Robert Hull Marko, 21, is being held without bond on suspicion of first-degree murder and sexual assault with a deadly weapon in connection with the slaying of Judilianna “Judi” Lawrence, 19.
El Paso County Sheriff’s Department investigators found Lawrence’s naked body off Old Stage Road, west of Colorado Springs on Monday. A police affidavit said that investigators were led there by Marko, who admitted having “rough sex” with Lawrence and then cutting her throat as she stood next to a tree.
Lawrences mother alerted authorities when her daughter didn’t show up for class at a school for students with learning disabilities. The mother later had a sister check Lawrence’s computer and found she had been conversing with someone on MySpace and the two were to meet in person last Friday.
Investigators checking the MySpace page of Rex290, saw photos of the man in Army fatigues and read the name MARKO on the uniform. That name led them to Fort Carson Army Base where they detained and questioned Robert Marko.
On the MySpace page, Marko writes, “I’m becoming (sic) a cold hearted killer and can kill without mercy or reason.”
A woman with the MySpace name of Liz, from Claypool, Ind., identified herself on Marko’s MySpace page as his mother. She warned the girls posting comments on the page that they should be aware of what her son is accused of:
“Open (your) eyes up. This could have been one of you. I am devastated by what my son has done and I will never know how her poor mother must be going through right now, but he has not only destroyed his (life) but he has destroyed her family and his own family. I believe with all of my heart even though I am his mother I will always love him, but he deserves the death penalty for what he has done.”
She has a photo of herself with Marko in his Army uniform on her MySpace page and identifies him there as “my son.”
A man who answered the door at the family’s two-story farmhouse at the end of a dead-end gravel road Tuesday afternoon told a reporter he had no comment.
A fellow soldier from Fort Carson who said he served with Marko in Iraq also posted a comment on MySpace that Marko had a “huge imagination” and that most of the things Marko said about Iraq never happened.
“Shawn” wrote: “We never had a hard time.
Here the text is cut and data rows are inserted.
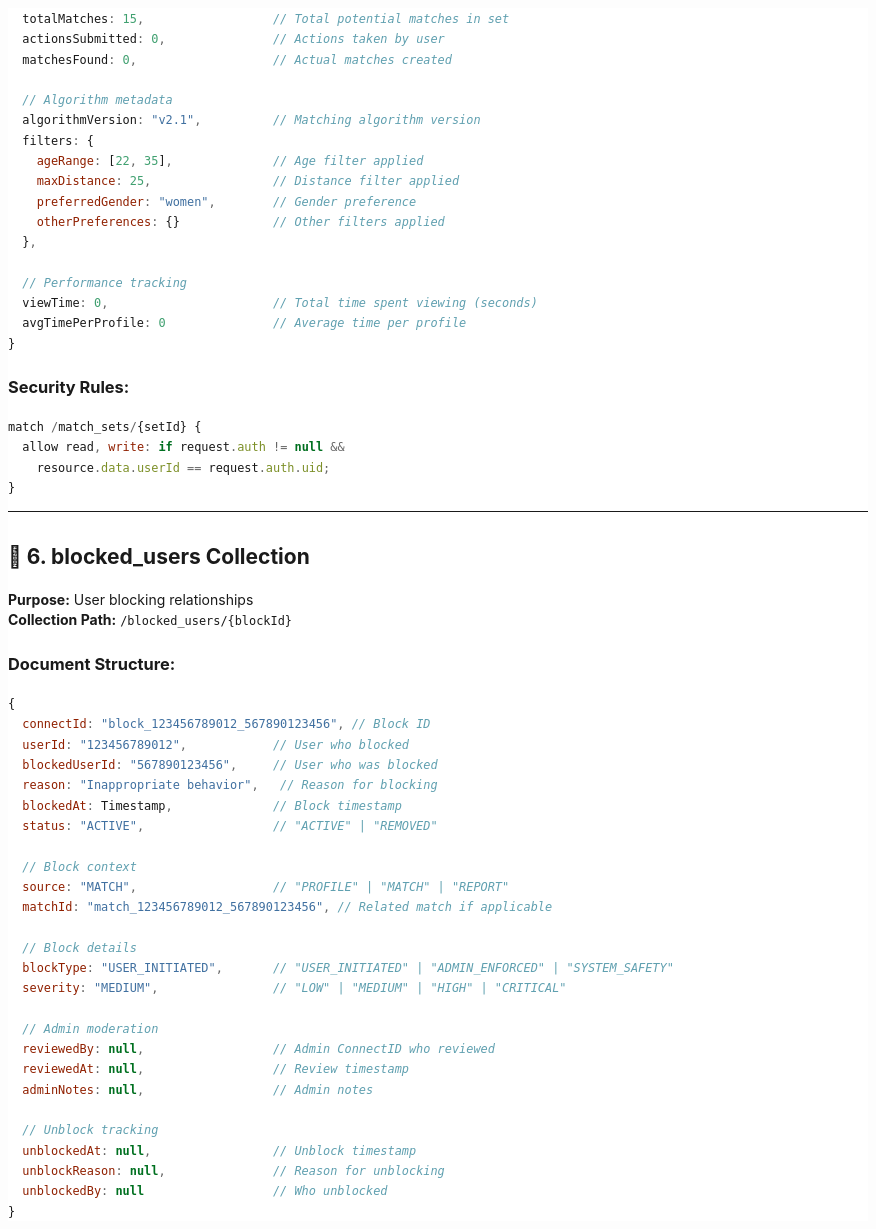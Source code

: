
 ```javascript
  totalMatches: 15,                  // Total potential matches in set
  actionsSubmitted: 0,               // Actions taken by user
  matchesFound: 0,                   // Actual matches created
  
  // Algorithm metadata
  algorithmVersion: "v2.1",          // Matching algorithm version
  filters: {
    ageRange: [22, 35],              // Age filter applied
    maxDistance: 25,                 // Distance filter applied
    preferredGender: "women",        // Gender preference
    otherPreferences: {}             // Other filters applied
  },
  
  // Performance tracking
  viewTime: 0,                       // Total time spent viewing (seconds)
  avgTimePerProfile: 0               // Average time per profile
}
```

### Security Rules:
```javascript
match /match_sets/{setId} {
  allow read, write: if request.auth != null && 
    resource.data.userId == request.auth.uid;
}
```

---

## 🚫 6. blocked_users Collection

**Purpose:** User blocking relationships  
**Collection Path:** `/blocked_users/{blockId}`

### Document Structure:
```javascript
{
  connectId: "block_123456789012_567890123456", // Block ID
  userId: "123456789012",            // User who blocked
  blockedUserId: "567890123456",     // User who was blocked
  reason: "Inappropriate behavior",   // Reason for blocking
  blockedAt: Timestamp,              // Block timestamp
  status: "ACTIVE",                  // "ACTIVE" | "REMOVED"
  
  // Block context
  source: "MATCH",                   // "PROFILE" | "MATCH" | "REPORT"
  matchId: "match_123456789012_567890123456", // Related match if applicable
  
  // Block details
  blockType: "USER_INITIATED",       // "USER_INITIATED" | "ADMIN_ENFORCED" | "SYSTEM_SAFETY"
  severity: "MEDIUM",                // "LOW" | "MEDIUM" | "HIGH" | "CRITICAL"
  
  // Admin moderation
  reviewedBy: null,                  // Admin ConnectID who reviewed
  reviewedAt: null,                  // Review timestamp
  adminNotes: null,                  // Admin notes
  
  // Unblock tracking
  unblockedAt: null,                 // Unblock timestamp
  unblockReason: null,               // Reason for unblocking
  unblockedBy: null                  // Who unblocked
}
```


  [`dailySummary.${dateString}.totalActions`]: FieldValue.increment(1),
  [`dailySummary.${dateString}.likes`]: FieldValue.increment(1),
  [`dailySummary.${dateString}.likes`]: FieldValue.increment(1),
We had guard (duty) and we went out on patrols … but as fire fights and death were to blame for this, it is fake. He never saw blood. He never saw action to shoot at.”
“The Army had nothing to do with this except to give him a different place to live and I would bet this would of happened in Michigan, if he was there,” the poster wrote.
That sentiment was echoed by a high school friend of Markos who talked to the Kalamazoo Gazette.
Rylie Haas, now 20, told the newspaper that she exchanged e-mails with Marko as recently as about a month ago.
Haas said that Marko sometimes called himself “Raptor Robert” while in high school. “One time, he said he was going to kill everybody,” she said.
Fort Carson sources told the Colorado Springs Gazette that Marko received counseling for “an over-active imagination” after irregularities were found during a mental-health screening upon the soldier’s return in February from Iraq. Marko was deemed fit for duty after the counseling and wasn’t undergoing further treatment, the sources said.
A Fort Carson spokeswoman told a local newspaper Wednesday that Army officials don’t look at the MySpace accounts of soldiers returning from service in Iraq.
“They have First Amendment rights,” said Lt. Karen Linne.